(Beginning of The records)

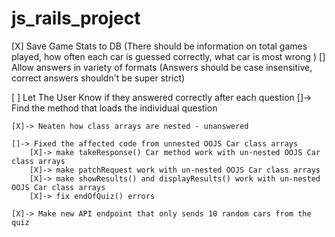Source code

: # js_rails_project

[X] Save Game Stats to DB 
    (There should be information on total games played,
    how often each car is guessed correctly, 
    what car is most wrong )
[] Allow answers in variety of formats
    (Answers should be case insensitive, 
    correct answers shouldn't be super strict)

[ ] Let The User Know if they answered correctly after each question 
    []-> Find the method that loads the individual question 

    [X]-> Neaten how class arrays are nested - unanswered

    []-> Fixed the affected code from unnested OOJS Car class arrays
        [X]-> make takeResponse() Car method work with un-nested OOJS Car class arrays
        [X]-> make patchRequest work with un-nested OOJS Car class arrays
        [X]-> make showResults() and displayResults() work with un-nested OOJS Car class arrays
        [X]-> fix endOfQuiz() errors

    [X]-> Make new API endpoint that only sends 10 random cars from the quiz
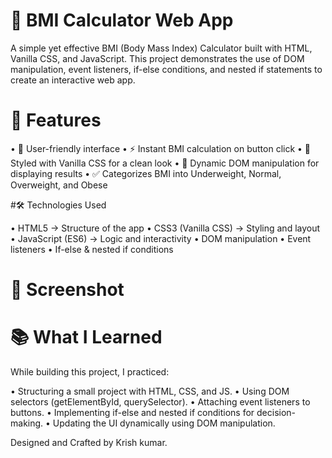 # 🧮 BMI Calculator Web App

A simple yet effective BMI (Body Mass Index) Calculator built with HTML, Vanilla CSS, and JavaScript. This project demonstrates the use of DOM manipulation, event listeners, if-else conditions, and nested if statements to create an interactive web app.

# 🚀 Features

• 📱 User-friendly interface
• ⚡ Instant BMI calculation on button click
• 🎨 Styled with Vanilla CSS for a clean look
• 🔄 Dynamic DOM manipulation for displaying results
• ✅ Categorizes BMI into Underweight, Normal, Overweight, and Obese

#🛠️ Technologies Used

• HTML5 → Structure of the app
• CSS3 (Vanilla CSS) → Styling and layout
• JavaScript (ES6) → Logic and interactivity
• DOM manipulation
• Event listeners
• If-else & nested if conditions

# 📸 Screenshot

# 📚 What I Learned

While building this project, I practiced:

• Structuring a small project with HTML, CSS, and JS.
• Using DOM selectors (getElementById, querySelector).
• Attaching event listeners to buttons.
• Implementing if-else and nested if conditions for decision-making.
• Updating the UI dynamically using DOM manipulation.

Designed and Crafted by Krish kumar.
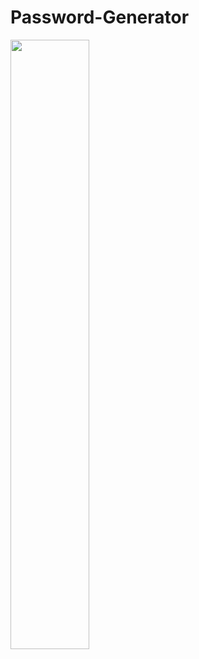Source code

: # Password-Generator



<img src="https://user-images.githubusercontent.com/56554962/201056610-60e53fbc-0385-4db6-b9ed-1d202a6e6f7b.png" width="50%">
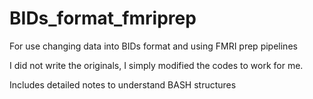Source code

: # BIDs_format_fmriprep
For use changing data into BIDs format and using FMRI prep pipelines

I did not write the originals, I simply modified the codes to work for me.  

Includes detailed notes to understand BASH structures
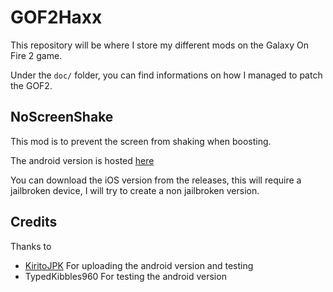 # GOF2Haxx

This repository will be where I store my different mods on the Galaxy On Fire 2 game.

Under the `doc/` folder, you can find informations on how I managed to patch the GOF2. 

## NoScreenShake
This mod is to prevent the screen from shaking when boosting.

The android version is hosted [here](https://github.com/KiritoJPK/Galaxy-on-Fire-2-FULL-HD-Android)

You can download the iOS version from the releases, this will require a jailbroken device, I will try to create a non jailbroken version.

## Credits
Thanks to 
- [KiritoJPK](https://github.com/KiritoJPK) For uploading the android version and testing
- TypedKibbles960 For testing the android version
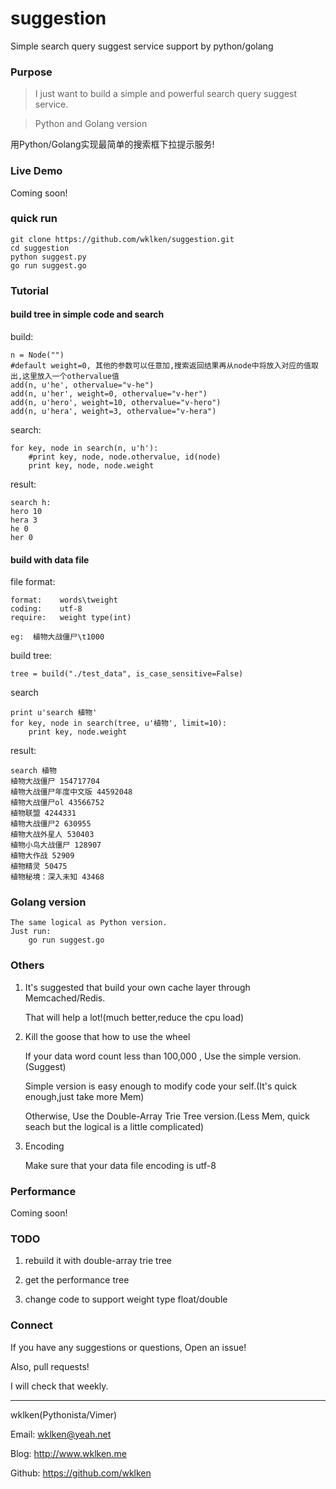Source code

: suggestion
==========

Simple search query suggest service support by python/golang

### Purpose

> I just want to build a simple and powerful search query suggest service.

> Python and Golang version

用Python/Golang实现最简单的搜索框下拉提示服务!

### Live Demo

Coming soon!

### quick run

    git clone https://github.com/wklken/suggestion.git
    cd suggestion
    python suggest.py
    go run suggest.go


### Tutorial

#### build tree in simple code and search

build:

    n = Node("")
    #default weight=0, 其他的参数可以任意加,搜索返回结果再从node中将放入对应的值取出,这里放入一个othervalue值
    add(n, u'he', othervalue="v-he")
    add(n, u'her', weight=0, othervalue="v-her")
    add(n, u'hero', weight=10, othervalue="v-hero")
    add(n, u'hera', weight=3, othervalue="v-hera")

search:

    for key, node in search(n, u'h'):
        #print key, node, node.othervalue, id(node)
        print key, node, node.weight

result:

    search h:
    hero 10
    hera 3
    he 0
    her 0

#### build with data file

file format:

    format:    words\tweight
    coding:    utf-8
    require:   weight type(int)

    eg:  植物大战僵尸\t1000

build tree:

    tree = build("./test_data", is_case_sensitive=False)

search

    print u'search 植物'
    for key, node in search(tree, u'植物', limit=10):
        print key, node.weight

result:

    search 植物
    植物大战僵尸 154717704
    植物大战僵尸年度中文版 44592048
    植物大战僵尸ol 43566752
    植物联盟 4244331
    植物大战僵尸2 630955
    植物大战外星人 530403
    植物小鸟大战僵尸 128907
    植物大作战 52909
    植物精灵 50475
    植物秘境：深入未知 43468

### Golang version

    The same logical as Python version.
    Just run:
        go run suggest.go

### Others

1. It's suggested that build your own cache layer through Memcached/Redis.

   That will help a lot!(much better,reduce the cpu load)

2. Kill the goose that how to use the wheel

   If your data word count less than 100,000 , Use the simple version.(Suggest)

   Simple version is easy enough to modify code your self.(It's quick enough,just take more Mem)

   Otherwise, Use the Double-Array Trie Tree version.(Less Mem, quick seach but the logical is a little complicated)

3. Encoding

   Make sure that your data file encoding is utf-8

### Performance

Coming soon!

### TODO

1. rebuild it with double-array trie tree

2. get the performance tree

3. change code to support weight type float/double

### Connect

If you have any suggestions or questions, Open an issue!

Also, pull requests!

I will check that weekly.

---------------

wklken(Pythonista/Vimer)

Email: wklken@yeah.net

Blog: http://www.wklken.me

Github: https://github.com/wklken


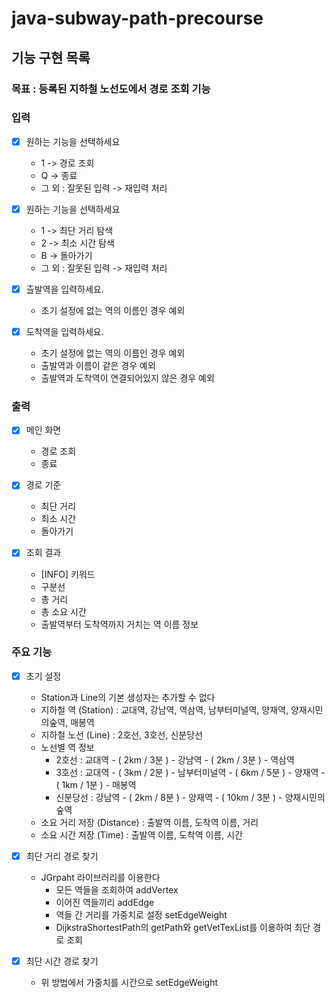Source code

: # java-subway-path-precourse

## 기능 구현 목록

### 목표 : 등록된 지하철 노선도에서 경로 조회 기능

### 입력

- [X] 원하는 기능을 선택하세요
    - 1 -> 경로 조회
    - Q -> 종료
    - 그 외 : 잘못된 입력 -> 재입력 처리

- [X] 원하는 기능을 선택하세요
    - 1 -> 최단 거리 탐색
    - 2 -> 최소 시간 탐색
    - B -> 돌아가기
    - 그 외 : 잘못된 입력 -> 재입력 처리

- [X] 츨발역을 입력하세요.
    - 초기 설정에 없는 역의 이름인 경우 예외

- [X] 도착역을 입력하세요.
    - 초기 설정에 없는 역의 이름인 경우 예외
    - 출발역과 이름이 같은 경우 예외
    - 출발역과 도착역이 연결되어있지 않은 경우 예외

### 출력

- [X] 메인 화면
    - 경로 조회
    - 종료

- [X] 경로 기준
    - 최단 거리
    - 최소 시간
    - 돌아가기

- [X] 조회 결과
    - [INFO] 키워드
    - 구분선
    - 총 거리
    - 총 소요 시간
    - 출발역부터 도착역까지 거치는 역 이름 정보

### 주요 기능

- [X] 초기 설정
    - Station과 Line의 기본 생성자는 추가할 수 없다
    - 지하철 역 (Station) : 교대역, 강남역, 역삼역, 남부터미널역, 양재역, 양재시민의숲역, 매봉역
    - 지하철 노선 (Line) : 2호선, 3호선, 신분당선
    - 노선별 역 정보
        - 2호선 : 교대역 - ( 2km / 3분 ) - 강남역 - ( 2km / 3분 ) - 역삼역
        - 3호선 : 교대역 - ( 3km / 2분 ) - 남부터미널역 - ( 6km / 5분 ) - 양재역 - ( 1km / 1분 ) - 매봉역
        - 신분당선 : 강남역 - ( 2km / 8분 ) - 양재역 - ( 10km / 3분 ) - 양재시민의숲역
    - 소요 거리 저장 (Distance) : 출발역 이름, 도착역 이름, 거리
    - 소요 시간 저장 (Time) : 출발역 이름, 도착역 이름, 시간

- [X] 최단 거리 경로 찾기
    - JGrpaht 라이브러리를 이용한다
        - 모든 역들을 조회하여 addVertex
        - 이어진 역들끼리 addEdge
        - 역들 간 거리를 가중치로 설정 setEdgeWeight
        - DijkstraShortestPath의 getPath와 getVetTexList를 이용하여 최단 경로 조회

- [X] 최단 시간 경로 찾기
    - 위 방법에서 가중치를 시간으로 setEdgeWeight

(End of The records)

_What you should do:_ Where a line in the records above contains the word "conditions", copy that line.

_Output for this task:_
A simple yet effective BMI (Body Mass Index) Calculator built with HTML, Vanilla CSS, and JavaScript. This project demonstrates the use of DOM manipulation, event listeners, if-else conditions, and nested if statements to create an interactive web app.
• If-else & nested if conditions
• Implementing if-else and nested if conditions for decision-making.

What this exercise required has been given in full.